--- START ---

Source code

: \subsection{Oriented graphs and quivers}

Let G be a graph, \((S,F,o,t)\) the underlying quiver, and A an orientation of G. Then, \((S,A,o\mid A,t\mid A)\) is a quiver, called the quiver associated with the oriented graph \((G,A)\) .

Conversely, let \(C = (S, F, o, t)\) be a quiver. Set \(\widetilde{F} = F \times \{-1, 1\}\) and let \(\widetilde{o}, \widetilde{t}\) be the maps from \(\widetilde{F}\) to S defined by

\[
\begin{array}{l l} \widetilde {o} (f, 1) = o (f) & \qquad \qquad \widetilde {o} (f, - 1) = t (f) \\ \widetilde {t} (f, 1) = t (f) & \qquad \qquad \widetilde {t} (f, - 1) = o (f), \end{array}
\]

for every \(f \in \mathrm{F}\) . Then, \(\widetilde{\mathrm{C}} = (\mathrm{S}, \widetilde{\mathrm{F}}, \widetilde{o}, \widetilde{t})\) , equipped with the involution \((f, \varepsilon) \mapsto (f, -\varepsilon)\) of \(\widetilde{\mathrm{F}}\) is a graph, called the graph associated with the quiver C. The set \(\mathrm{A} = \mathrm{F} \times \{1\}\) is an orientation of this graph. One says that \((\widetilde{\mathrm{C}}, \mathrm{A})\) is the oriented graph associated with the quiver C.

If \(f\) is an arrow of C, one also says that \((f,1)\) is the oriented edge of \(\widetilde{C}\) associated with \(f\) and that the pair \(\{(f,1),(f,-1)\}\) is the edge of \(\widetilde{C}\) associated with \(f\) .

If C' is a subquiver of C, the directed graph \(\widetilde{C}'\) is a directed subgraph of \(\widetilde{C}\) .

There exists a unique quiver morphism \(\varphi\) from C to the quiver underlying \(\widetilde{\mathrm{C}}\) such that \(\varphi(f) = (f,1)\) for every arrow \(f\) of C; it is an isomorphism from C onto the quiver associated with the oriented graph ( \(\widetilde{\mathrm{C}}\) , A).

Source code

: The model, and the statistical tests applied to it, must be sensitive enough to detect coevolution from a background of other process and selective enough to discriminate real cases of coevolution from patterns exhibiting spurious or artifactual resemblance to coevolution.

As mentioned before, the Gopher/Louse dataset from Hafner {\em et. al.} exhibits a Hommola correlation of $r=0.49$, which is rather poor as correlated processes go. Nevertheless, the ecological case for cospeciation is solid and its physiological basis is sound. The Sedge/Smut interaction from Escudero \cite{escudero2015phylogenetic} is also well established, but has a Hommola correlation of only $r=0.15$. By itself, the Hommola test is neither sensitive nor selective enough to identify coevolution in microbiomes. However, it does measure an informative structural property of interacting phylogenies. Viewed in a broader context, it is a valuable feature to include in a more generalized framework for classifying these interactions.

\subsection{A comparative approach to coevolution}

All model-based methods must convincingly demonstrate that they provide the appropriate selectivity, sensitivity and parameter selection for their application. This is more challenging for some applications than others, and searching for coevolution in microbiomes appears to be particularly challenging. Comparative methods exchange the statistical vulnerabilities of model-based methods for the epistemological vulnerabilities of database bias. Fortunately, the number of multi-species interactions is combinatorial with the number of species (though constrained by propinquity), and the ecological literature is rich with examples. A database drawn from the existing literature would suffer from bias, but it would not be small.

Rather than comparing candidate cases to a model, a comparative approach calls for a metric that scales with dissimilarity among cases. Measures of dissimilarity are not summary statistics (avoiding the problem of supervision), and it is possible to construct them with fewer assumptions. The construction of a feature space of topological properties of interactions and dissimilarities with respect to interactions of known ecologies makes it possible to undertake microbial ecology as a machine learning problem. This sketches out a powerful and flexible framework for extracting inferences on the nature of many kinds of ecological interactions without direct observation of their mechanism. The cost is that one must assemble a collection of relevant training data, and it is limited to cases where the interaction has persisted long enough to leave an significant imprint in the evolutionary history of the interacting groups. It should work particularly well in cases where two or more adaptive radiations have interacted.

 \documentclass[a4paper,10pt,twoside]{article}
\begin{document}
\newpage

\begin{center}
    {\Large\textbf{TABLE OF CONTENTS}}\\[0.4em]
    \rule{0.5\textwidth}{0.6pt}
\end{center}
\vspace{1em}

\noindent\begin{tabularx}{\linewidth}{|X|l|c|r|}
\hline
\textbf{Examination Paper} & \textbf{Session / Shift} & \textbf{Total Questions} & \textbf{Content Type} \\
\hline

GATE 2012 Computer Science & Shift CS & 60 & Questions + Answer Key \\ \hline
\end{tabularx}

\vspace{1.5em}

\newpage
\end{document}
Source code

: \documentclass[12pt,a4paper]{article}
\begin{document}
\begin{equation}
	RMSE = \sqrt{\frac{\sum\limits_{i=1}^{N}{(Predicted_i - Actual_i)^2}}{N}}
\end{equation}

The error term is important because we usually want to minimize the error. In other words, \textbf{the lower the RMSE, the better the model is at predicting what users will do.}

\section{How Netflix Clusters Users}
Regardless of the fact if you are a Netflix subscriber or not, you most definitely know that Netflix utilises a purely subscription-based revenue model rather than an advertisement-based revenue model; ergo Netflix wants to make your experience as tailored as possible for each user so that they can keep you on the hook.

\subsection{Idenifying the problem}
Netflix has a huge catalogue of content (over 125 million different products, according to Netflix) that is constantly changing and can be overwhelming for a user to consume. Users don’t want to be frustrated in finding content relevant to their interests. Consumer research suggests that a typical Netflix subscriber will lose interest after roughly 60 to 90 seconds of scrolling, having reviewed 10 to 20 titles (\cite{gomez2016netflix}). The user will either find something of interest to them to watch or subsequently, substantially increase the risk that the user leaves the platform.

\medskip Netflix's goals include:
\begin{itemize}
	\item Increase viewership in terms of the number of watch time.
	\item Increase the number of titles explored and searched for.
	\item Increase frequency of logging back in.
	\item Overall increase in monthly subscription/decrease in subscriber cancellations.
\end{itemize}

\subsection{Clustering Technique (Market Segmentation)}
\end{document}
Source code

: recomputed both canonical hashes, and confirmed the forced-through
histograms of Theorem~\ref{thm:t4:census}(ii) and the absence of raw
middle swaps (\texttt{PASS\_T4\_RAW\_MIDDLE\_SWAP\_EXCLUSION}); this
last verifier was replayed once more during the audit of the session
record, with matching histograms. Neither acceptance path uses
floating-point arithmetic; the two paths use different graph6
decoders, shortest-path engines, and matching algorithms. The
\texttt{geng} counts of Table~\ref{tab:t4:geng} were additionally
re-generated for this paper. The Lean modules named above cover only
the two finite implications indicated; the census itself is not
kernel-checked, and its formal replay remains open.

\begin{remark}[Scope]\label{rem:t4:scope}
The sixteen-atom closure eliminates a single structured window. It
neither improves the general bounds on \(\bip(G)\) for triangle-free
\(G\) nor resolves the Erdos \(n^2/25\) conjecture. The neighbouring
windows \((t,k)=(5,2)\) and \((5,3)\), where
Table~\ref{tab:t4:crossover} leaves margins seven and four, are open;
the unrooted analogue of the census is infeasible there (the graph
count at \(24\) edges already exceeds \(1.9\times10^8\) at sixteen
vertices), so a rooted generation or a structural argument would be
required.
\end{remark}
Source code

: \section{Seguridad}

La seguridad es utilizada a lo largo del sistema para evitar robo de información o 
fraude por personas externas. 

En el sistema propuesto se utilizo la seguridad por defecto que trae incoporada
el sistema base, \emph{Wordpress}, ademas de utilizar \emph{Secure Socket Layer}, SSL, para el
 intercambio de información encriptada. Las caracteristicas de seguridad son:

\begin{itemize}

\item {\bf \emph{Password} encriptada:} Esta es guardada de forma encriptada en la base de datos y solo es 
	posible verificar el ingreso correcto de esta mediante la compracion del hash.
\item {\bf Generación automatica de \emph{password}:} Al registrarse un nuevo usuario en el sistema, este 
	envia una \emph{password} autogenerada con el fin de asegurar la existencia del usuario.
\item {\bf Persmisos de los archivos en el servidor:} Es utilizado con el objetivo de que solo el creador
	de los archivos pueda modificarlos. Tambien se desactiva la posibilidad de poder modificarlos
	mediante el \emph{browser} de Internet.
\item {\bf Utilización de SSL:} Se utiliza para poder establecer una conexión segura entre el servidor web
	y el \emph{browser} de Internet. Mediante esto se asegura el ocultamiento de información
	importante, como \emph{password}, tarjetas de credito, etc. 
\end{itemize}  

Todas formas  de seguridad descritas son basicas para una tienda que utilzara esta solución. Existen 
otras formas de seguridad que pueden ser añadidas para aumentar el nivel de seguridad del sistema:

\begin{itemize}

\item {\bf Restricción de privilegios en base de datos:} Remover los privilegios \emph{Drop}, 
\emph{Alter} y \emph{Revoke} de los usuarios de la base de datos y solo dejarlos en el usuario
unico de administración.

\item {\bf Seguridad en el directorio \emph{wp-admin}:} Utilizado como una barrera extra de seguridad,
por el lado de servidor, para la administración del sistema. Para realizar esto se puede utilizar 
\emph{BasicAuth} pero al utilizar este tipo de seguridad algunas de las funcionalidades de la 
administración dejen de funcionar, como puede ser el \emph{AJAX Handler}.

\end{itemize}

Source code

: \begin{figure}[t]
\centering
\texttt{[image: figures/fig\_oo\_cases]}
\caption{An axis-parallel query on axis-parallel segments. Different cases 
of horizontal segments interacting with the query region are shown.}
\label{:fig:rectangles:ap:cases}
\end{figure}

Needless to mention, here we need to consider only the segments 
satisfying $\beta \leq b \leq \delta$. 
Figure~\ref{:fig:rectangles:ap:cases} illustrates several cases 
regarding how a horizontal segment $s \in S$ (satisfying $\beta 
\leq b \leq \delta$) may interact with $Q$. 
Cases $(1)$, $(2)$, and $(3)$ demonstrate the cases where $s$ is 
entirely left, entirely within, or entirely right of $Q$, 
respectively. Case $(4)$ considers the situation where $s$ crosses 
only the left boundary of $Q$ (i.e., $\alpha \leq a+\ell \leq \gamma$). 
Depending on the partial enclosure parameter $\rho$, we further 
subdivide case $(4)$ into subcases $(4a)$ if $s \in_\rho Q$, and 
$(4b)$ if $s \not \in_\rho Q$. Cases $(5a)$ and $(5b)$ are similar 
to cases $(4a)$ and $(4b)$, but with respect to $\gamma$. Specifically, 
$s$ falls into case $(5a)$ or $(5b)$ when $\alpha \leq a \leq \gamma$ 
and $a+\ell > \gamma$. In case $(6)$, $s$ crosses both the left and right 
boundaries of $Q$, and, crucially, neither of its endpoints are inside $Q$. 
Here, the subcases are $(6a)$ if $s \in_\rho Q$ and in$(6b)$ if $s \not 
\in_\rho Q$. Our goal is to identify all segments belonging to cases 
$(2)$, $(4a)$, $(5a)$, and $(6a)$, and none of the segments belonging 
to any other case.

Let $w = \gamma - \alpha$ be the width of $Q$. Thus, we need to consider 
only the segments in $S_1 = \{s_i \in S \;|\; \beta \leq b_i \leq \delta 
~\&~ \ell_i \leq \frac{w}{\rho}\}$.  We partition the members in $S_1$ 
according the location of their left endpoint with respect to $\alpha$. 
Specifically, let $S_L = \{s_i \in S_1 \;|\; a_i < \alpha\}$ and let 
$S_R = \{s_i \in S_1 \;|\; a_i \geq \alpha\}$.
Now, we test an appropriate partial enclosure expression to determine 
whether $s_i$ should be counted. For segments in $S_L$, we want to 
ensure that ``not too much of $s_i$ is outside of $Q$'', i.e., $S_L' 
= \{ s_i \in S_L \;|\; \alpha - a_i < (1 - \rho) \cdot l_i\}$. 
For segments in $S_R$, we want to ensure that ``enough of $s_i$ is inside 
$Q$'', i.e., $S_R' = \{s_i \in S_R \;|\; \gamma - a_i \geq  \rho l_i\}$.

--- END ---

Exercise -> Everything from the first line of the records above through the line containing "Let G be a graph, \((S,F,o,t)\)" should be restated word for word; leave out all other lines.

Answer ->
Source code

: \subsection{Oriented graphs and quivers}

Let G be a graph, \((S,F,o,t)\) the underlying quiver, and A an orientation of G. Then, \((S,A,o\mid A,t\mid A)\) is a quiver, called the quiver associated with the oriented graph \((G,A)\) .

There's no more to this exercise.